Task directions: Every record is to be restated exactly, with nothing left out.

● ● ● ● ●

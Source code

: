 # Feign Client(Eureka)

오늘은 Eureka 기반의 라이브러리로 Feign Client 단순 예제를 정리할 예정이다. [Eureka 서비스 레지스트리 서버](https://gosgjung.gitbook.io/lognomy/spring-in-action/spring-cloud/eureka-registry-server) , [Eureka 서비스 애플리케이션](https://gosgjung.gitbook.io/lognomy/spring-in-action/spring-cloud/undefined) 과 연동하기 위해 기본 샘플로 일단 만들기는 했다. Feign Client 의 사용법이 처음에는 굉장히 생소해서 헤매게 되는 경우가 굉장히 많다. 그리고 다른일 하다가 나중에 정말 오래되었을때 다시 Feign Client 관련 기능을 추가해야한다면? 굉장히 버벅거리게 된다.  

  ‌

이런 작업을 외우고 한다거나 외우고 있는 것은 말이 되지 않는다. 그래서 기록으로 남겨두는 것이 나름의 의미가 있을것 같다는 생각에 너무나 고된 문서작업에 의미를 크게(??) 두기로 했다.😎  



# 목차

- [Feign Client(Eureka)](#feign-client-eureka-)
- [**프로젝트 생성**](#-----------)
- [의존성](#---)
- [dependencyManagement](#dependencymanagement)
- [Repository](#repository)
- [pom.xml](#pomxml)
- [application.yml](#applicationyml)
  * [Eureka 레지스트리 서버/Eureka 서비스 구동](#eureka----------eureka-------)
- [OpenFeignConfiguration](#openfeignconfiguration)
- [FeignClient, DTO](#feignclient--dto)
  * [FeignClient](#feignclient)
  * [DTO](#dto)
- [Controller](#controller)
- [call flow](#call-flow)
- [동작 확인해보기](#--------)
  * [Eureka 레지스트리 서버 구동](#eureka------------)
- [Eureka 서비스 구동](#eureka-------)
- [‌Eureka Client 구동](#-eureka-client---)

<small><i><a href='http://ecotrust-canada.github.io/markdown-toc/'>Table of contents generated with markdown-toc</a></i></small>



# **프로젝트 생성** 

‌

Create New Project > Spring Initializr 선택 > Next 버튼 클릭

● ● ● ● ●

Reply to the exercise:
Source code

: # Feign Client(Eureka)

오늘은 Eureka 기반의 라이브러리로 Feign Client 단순 예제를 정리할 예정이다. [Eureka 서비스 레지스트리 서버](https://gosgjung.gitbook.io/lognomy/spring-in-action/spring-cloud/eureka-registry-server) , [Eureka 서비스 애플리케이션](https://gosgjung.gitbook.io/lognomy/spring-in-action/spring-cloud/undefined) 과 연동하기 위해 기본 샘플로 일단 만들기는 했다. Feign Client 의 사용법이 처음에는 굉장히 생소해서 헤매게 되는 경우가 굉장히 많다. 그리고 다른일 하다가 나중에 정말 오래되었을때 다시 Feign Client 관련 기능을 추가해야한다면? 굉장히 버벅거리게 된다.  

  ‌

이런 작업을 외우고 한다거나 외우고 있는 것은 말이 되지 않는다. 그래서 기록으로 남겨두는 것이 나름의 의미가 있을것 같다는 생각에 너무나 고된 문서작업에 의미를 크게(??) 두기로 했다.😎  



# 목차

- [Feign Client(Eureka)](#feign-client-eureka-)
- [**프로젝트 생성**](#-----------)
- [의존성](#---)
- [dependencyManagement](#dependencymanagement)
- [Repository](#repository)
- [pom.xml](#pomxml)
- [application.yml](#applicationyml)
  * [Eureka 레지스트리 서버/Eureka 서비스 구동](#eureka----------eureka-------)
- [OpenFeignConfiguration](#openfeignconfiguration)
- [FeignClient, DTO](#feignclient--dto)
  * [FeignClient](#feignclient)
  * [DTO](#dto)
- [Controller](#controller)
- [call flow](#call-flow)
- [동작 확인해보기](#--------)
  * [Eureka 레지스트리 서버 구동](#eureka------------)
- [Eureka 서비스 구동](#eureka-------)
- [‌Eureka Client 구동](#-eureka-client---)

<small><i><a href='http://ecotrust-canada.github.io/markdown-toc/'>Table of contents generated with markdown-toc</a></i></small>



# **프로젝트 생성** 

‌

Create New Project > Spring Initializr 선택 > Next 버튼 클릭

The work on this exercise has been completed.